There’s a case for redundancy of systems in Level 4 and Level 5 systems, where the emphasis is on failing operationally—a state that alerts the driver—and that the vehicle can bring itself back to a safe condition promptly. This process may involve hand-off to the driver, as in the case of Level 0 to Level 3 systems.
In regard to handing off the control of the vehicle back to the driver, a fair amount of research has gone into the time it takes for the human to take back control. Notable research by Eriksson and Stanton found that the completion time for humans to grasp the situation and actively respond adequately can take anything from 2 to 26 seconds.
Bearing in mind that, at speed on a highway with the best-case reaction time, the vehicle could travel half the length of a football field. In the worst-case scenario, nearly six football field lengths would be covered. The likelihood of accidents occurring during either of these scenarios is exceptionally high. It’s for this reason that NXP firmly believes that the requirements of Level 2 and above should be that the vehicle fails operationally, and that at a minimum, the vehicle is brought to a safe stop (Fig. 4).
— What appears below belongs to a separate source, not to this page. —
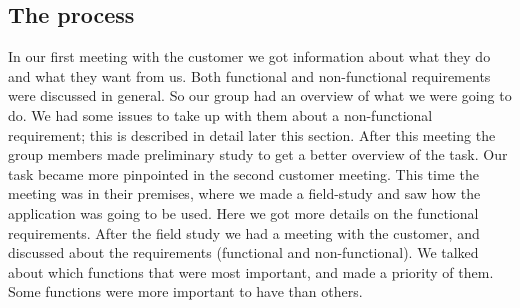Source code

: \subsection{ The process}
	In our first meeting with the customer we got information about what they do and what they want from us. Both functional and non-functional requirements were discussed in general. So our group had an overview of what we were going to do. We had some issues to take up with them about a non-functional requirement; this is described in detail later this section. After this meeting the group members made preliminary study to get a better overview of the task.
\indent Our task became more pinpointed in the second customer meeting. This time the meeting was in their premises, where we made a field-study and saw how the application was going to be used. Here we got more details on the functional requirements. After the field study we had a meeting with the customer, and discussed about the requirements (functional and non-functional). We talked about which functions that were most important, and made a priority of them. Some functions were more important to have than others.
The concept that any safe autonomous vehicle is one that always follows the rules is a tricky one. As drivers, we know that societal norms apply in several situations while driving, and these often are contrary to the rules we might apply to systems. Under certain conditions, we have all crossed into the opposite oncoming lane of traffic to overtake a stopped or broken-down vehicle. These are deviations from the rules we all learn to deal with to prevent further accidents. From a systems perspective, ISO/PAS 21448 SOTIF is highly relevant to such driving scenarios.
Safety and security go hand-in-hand as the foundations for any autonomous system. NXP believes that together, ISO 26262 and ISO/PAS 21448 SOTIF will advance the design, test, and deployment of safe autonomous systems.
Ali Osman Ors is Director of AI Strategy and Strategic Partnerships, Automotive, and Brian Carlson, Director of Global Product and Solutions Marketing at NXP Semiconductors.